┌────────
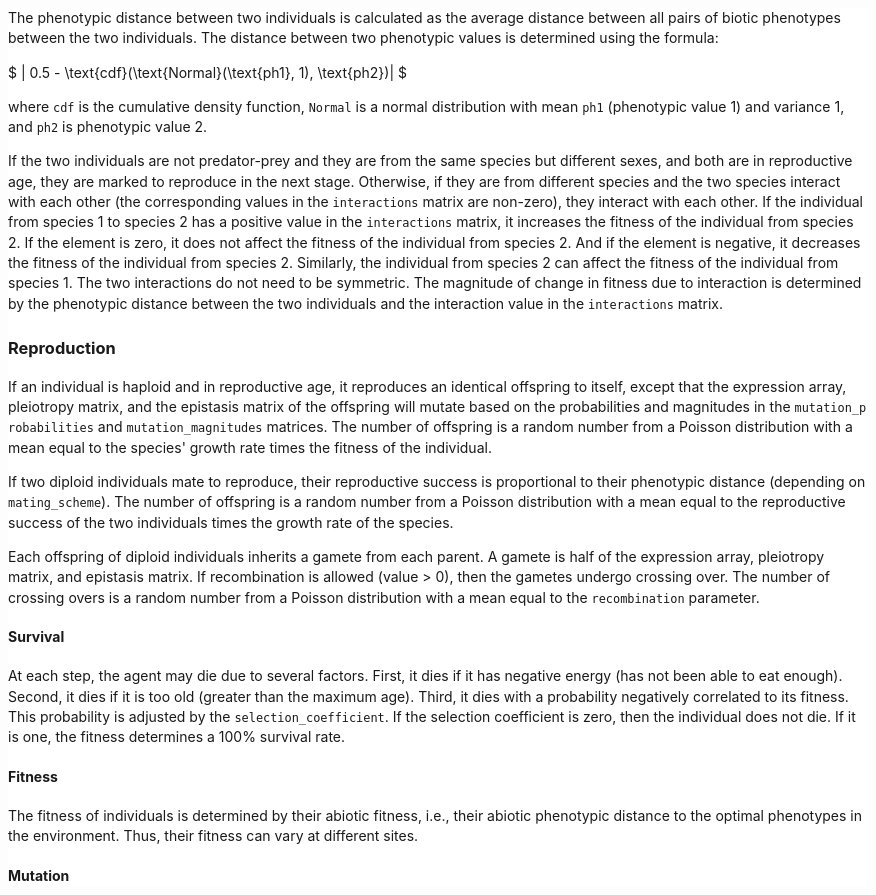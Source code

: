 The phenotypic distance between two individuals is calculated as the average distance between all pairs of biotic phenotypes between the two individuals. The distance between two phenotypic values is determined using the formula:

$ | 0.5 - \text{cdf}(\text{Normal}(\text{ph1},  1), \text{ph2})| $

where `cdf` is the cumulative density function, `Normal` is a normal distribution with mean `ph1` (phenotypic value 1) and variance 1, and `ph2` is phenotypic value 2.

If the two individuals are not predator-prey and they are from the same species but different sexes, and both are in reproductive age, they are marked to reproduce in the next stage. Otherwise, if they are from different species and the two species interact with each other (the corresponding values in the `interactions` matrix are non-zero), they interact with each other. If the individual from species 1 to species 2 has a positive value in the `interactions` matrix, it increases the fitness of the individual from species 2. If the element is zero, it does not affect the fitness of the individual from species 2. And if the element is negative, it decreases the fitness of the individual from species 2. Similarly, the individual from species 2 can affect the fitness of the individual from species 1. The two interactions do not need to be symmetric. The magnitude of change in fitness due to interaction is determined by the phenotypic distance between the two individuals and the interaction value in the `interactions` matrix.

### Reproduction

If an individual is haploid and in reproductive age, it reproduces an identical offspring to itself, except that the expression array, pleiotropy matrix, and the epistasis matrix of the offspring will mutate based on the probabilities and magnitudes in the `mutation_probabilities` and `mutation_magnitudes` matrices. The number of offspring is a random number from a Poisson distribution with a mean equal to the species' growth rate times the fitness of the individual.

If two diploid individuals mate to reproduce, their reproductive success is proportional to their phenotypic distance (depending on `mating_scheme`). The number of offspring is a random number from a Poisson distribution with a mean equal to the reproductive success of the two individuals times the growth rate of the species.

Each offspring of diploid individuals inherits a gamete from each parent. A gamete is half of the expression array, pleiotropy matrix, and epistasis matrix. If recombination is allowed (value > 0), then the gametes undergo crossing over. The number of crossing overs is a random number from a Poisson distribution with a mean equal to the `recombination` parameter.

#### Survival

At each step, the agent may die due to several factors. First, it dies if it has negative energy (has not been able to eat enough). Second, it dies if it is too old (greater than the maximum age). Third, it dies with a probability negatively correlated to its fitness. This probability is adjusted by the `selection_coefficient`. If the selection coefficient is zero, then the individual does not die. If it is one, the fitness determines a 100% survival rate.

#### Fitness

The fitness of individuals is determined by their abiotic fitness, i.e., their abiotic phenotypic distance to the optimal phenotypes in the environment. Thus, their fitness can vary at different sites.

#### Mutation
└────────
» Task description
Your answer should consist of each line above in which "different" appears.

» Result for this exercise
If the two individuals are not predator-prey and they are from the same species but different sexes, and both are in reproductive age, they are marked to reproduce in the next stage. Otherwise, if they are from different species and the two species interact with each other (the corresponding values in the `interactions` matrix are non-zero), they interact with each other. If the individual from species 1 to species 2 has a positive value in the `interactions` matrix, it increases the fitness of the individual from species 2. If the element is zero, it does not affect the fitness of the individual from species 2. And if the element is negative, it decreases the fitness of the individual from species 2. Similarly, the individual from species 2 can affect the fitness of the individual from species 1. The two interactions do not need to be symmetric. The magnitude of change in fitness due to interaction is determined by the phenotypic distance between the two individuals and the interaction value in the `interactions` matrix.
The fitness of individuals is determined by their abiotic fitness, i.e., their abiotic phenotypic distance to the optimal phenotypes in the environment. Thus, their fitness can vary at different sites.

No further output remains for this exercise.